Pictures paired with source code

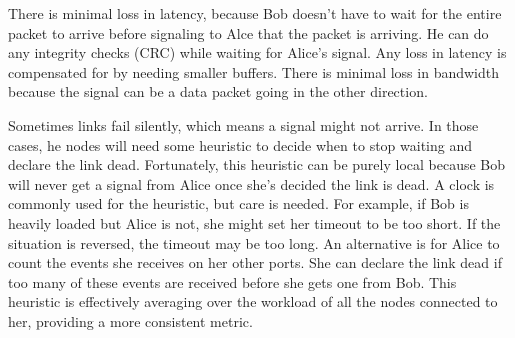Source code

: \documentclass[../../../OAE-SPEC-MAIN.tex]{subfiles}
\begin{document}
There is minimal loss in latency, because Bob doesn't have to wait for the entire packet to arrive before signaling to Alce that the packet is arriving.  He can do any integrity checks (CRC) while waiting for Alice's signal.  Any loss in latency is compensated for by needing smaller buffers.  There is minimal loss in bandwidth because the signal can be a data packet going in the other direction.

Sometimes links fail silently, which means a signal might not arrive.  In those cases, he nodes will need some heuristic to decide when to stop waiting and declare the link dead.  Fortunately, this heuristic can be purely local because Bob will never get a signal from Alice once she's decided the link is dead.  A clock is commonly used for the heuristic, but care is needed.  For example, if Bob is heavily loaded but Alice is not, she might set her timeout to be too short.  If the situation is reversed, the timeout may be too long.  An alternative is for Alice to count the events she receives on her other ports.  She can declare the link dead if too many of these events are received before she gets one from Bob.  This heuristic is effectively averaging over the workload of all the nodes connected to her, providing a more consistent metric.
\end{document}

■ Exercise description
Read through the data above. Report each line that has the word "Alice".

■ Task output
There is minimal loss in latency, because Bob doesn't have to wait for the entire packet to arrive before signaling to Alce that the packet is arriving.  He can do any integrity checks (CRC) while waiting for Alice's signal.  Any loss in latency is compensated for by needing smaller buffers.  There is minimal loss in bandwidth because the signal can be a data packet going in the other direction.
Sometimes links fail silently, which means a signal might not arrive.  In those cases, he nodes will need some heuristic to decide when to stop waiting and declare the link dead.  Fortunately, this heuristic can be purely local because Bob will never get a signal from Alice once she's decided the link is dead.  A clock is commonly used for the heuristic, but care is needed.  For example, if Bob is heavily loaded but Alice is not, she might set her timeout to be too short.  If the situation is reversed, the timeout may be too long.  An alternative is for Alice to count the events she receives on her other ports.  She can declare the link dead if too many of these events are received before she gets one from Bob.  This heuristic is effectively averaging over the workload of all the nodes connected to her, providing a more consistent metric.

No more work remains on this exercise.